Data extracted from a collection
--*--

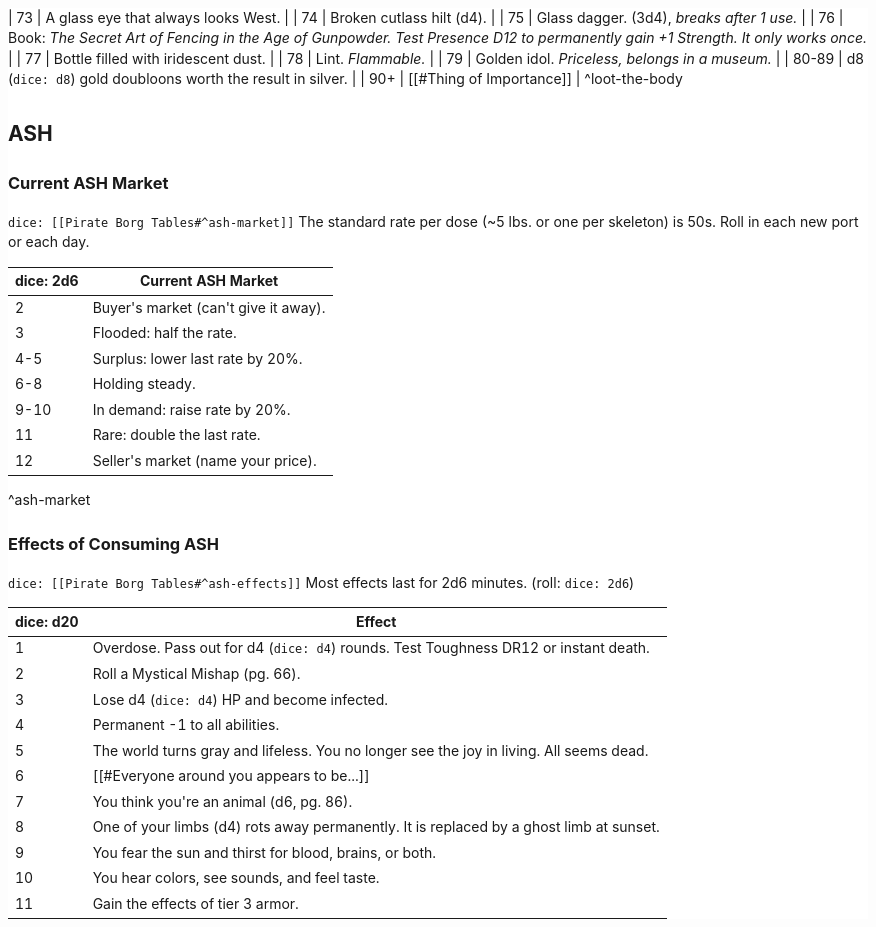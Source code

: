 | 73         | A glass eye that always looks West.                                                                                                                 |
| 74         | Broken cutlass hilt (d4).                                                                                                                           |
| 75         | Glass dagger. (3d4), *breaks after 1 use.*                                                                                                          |
| 76         | Book: *The Secret Art of Fencing in the Age of Gunpowder.* *Test Presence D12 to permanently gain +1 Strength. It only works once.*                 |
| 77         | Bottle filled with iridescent dust.                                                                                                                 |
| 78         | Lint. *Flammable.*                                                                                                                                  |
| 79         | Golden idol. *Priceless, belongs in a museum.*                                                                                                      |
| 80-89      | d8 (`dice: d8`) gold doubloons worth the result in silver.                                                                                          |
| 90+        | [[#Thing of Importance]]                                                                                                                            |
^loot-the-body

## ASH
### Current ASH Market
`dice: [[Pirate Borg Tables#^ash-market]]`
The standard rate per dose (~5 lbs. or one per skeleton) is 50s. Roll in each new port or each day.

| dice: 2d6 | Current ASH Market                   |
| --------- | ------------------------------------ |
| 2         | Buyer's market (can't give it away). |
| 3         | Flooded: half the rate.              |
| 4-5       | Surplus: lower last rate by 20%.     |
| 6-8       | Holding steady.                      |
| 9-10      | In demand: raise rate by 20%.        |
| 11        | Rare: double the last rate.          |
| 12        | Seller's market (name your price).   |
^ash-market

### Effects of Consuming ASH
`dice: [[Pirate Borg Tables#^ash-effects]]`
Most effects last for 2d6 minutes. (roll: `dice: 2d6`)

| dice: d20 | Effect                                                                                  |
| --------- | --------------------------------------------------------------------------------------- |
| 1         | Overdose. Pass out for d4 (`dice: d4`) rounds. Test Toughness DR12 or instant death.    |
| 2         | Roll a Mystical Mishap (pg. 66).                                                        |
| 3         | Lose d4 (`dice: d4`) HP and become infected.                                            |
| 4         | Permanent -1 to all abilities.                                                          |
| 5         | The world turns gray and lifeless. You no longer see the joy in living. All seems dead. |
| 6         | [[#Everyone around you appears to be...]]                                               |
| 7         | You think you're an animal (d6, pg. 86).                                                |
| 8         | One of your limbs (d4) rots away permanently. It is replaced by a ghost limb at sunset. |
| 9         | You fear the sun and thirst for blood, brains, or both.                                 |
| 10        | You hear colors, see sounds, and feel taste.                                            |
| 11        | Gain the effects of tier 3 armor.                                                       |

--*--

- **DIRECTIONS**
Transcribe every record above in full. Pictures stay out of the copy.

- **SOLUTION**
Source code

: | 73         | A glass eye that always looks West.                                                                                                                 |
| 74         | Broken cutlass hilt (d4).                                                                                                                           |
| 75         | Glass dagger. (3d4), *breaks after 1 use.*                                                                                                          |
| 76         | Book: *The Secret Art of Fencing in the Age of Gunpowder.* *Test Presence D12 to permanently gain +1 Strength. It only works once.*                 |
| 77         | Bottle filled with iridescent dust.                                                                                                                 |
| 78         | Lint. *Flammable.*                                                                                                                                  |
| 79         | Golden idol. *Priceless, belongs in a museum.*                                                                                                      |
| 80-89      | d8 (`dice: d8`) gold doubloons worth the result in silver.                                                                                          |
| 90+        | [[#Thing of Importance]]                                                                                                                            |
^loot-the-body

## ASH
### Current ASH Market
`dice: [[Pirate Borg Tables#^ash-market]]`
The standard rate per dose (~5 lbs. or one per skeleton) is 50s. Roll in each new port or each day.

| dice: 2d6 | Current ASH Market                   |
| --------- | ------------------------------------ |
| 2         | Buyer's market (can't give it away). |
| 3         | Flooded: half the rate.              |
| 4-5       | Surplus: lower last rate by 20%.     |
| 6-8       | Holding steady.                      |
| 9-10      | In demand: raise rate by 20%.        |
| 11        | Rare: double the last rate.          |
| 12        | Seller's market (name your price).   |
^ash-market

### Effects of Consuming ASH
`dice: [[Pirate Borg Tables#^ash-effects]]`
Most effects last for 2d6 minutes. (roll: `dice: 2d6`)

| dice: d20 | Effect                                                                                  |
| --------- | --------------------------------------------------------------------------------------- |
| 1         | Overdose. Pass out for d4 (`dice: d4`) rounds. Test Toughness DR12 or instant death.    |
| 2         | Roll a Mystical Mishap (pg. 66).                                                        |
| 3         | Lose d4 (`dice: d4`) HP and become infected.                                            |
| 4         | Permanent -1 to all abilities.                                                          |
| 5         | The world turns gray and lifeless. You no longer see the joy in living. All seems dead. |
| 6         | [[#Everyone around you appears to be...]]                                               |
| 7         | You think you're an animal (d6, pg. 86).                                                |
| 8         | One of your limbs (d4) rots away permanently. It is replaced by a ghost limb at sunset. |
| 9         | You fear the sun and thirst for blood, brains, or both.                                 |
| 10        | You hear colors, see sounds, and feel taste.                                            |
| 11        | Gain the effects of tier 3 armor.                                                       |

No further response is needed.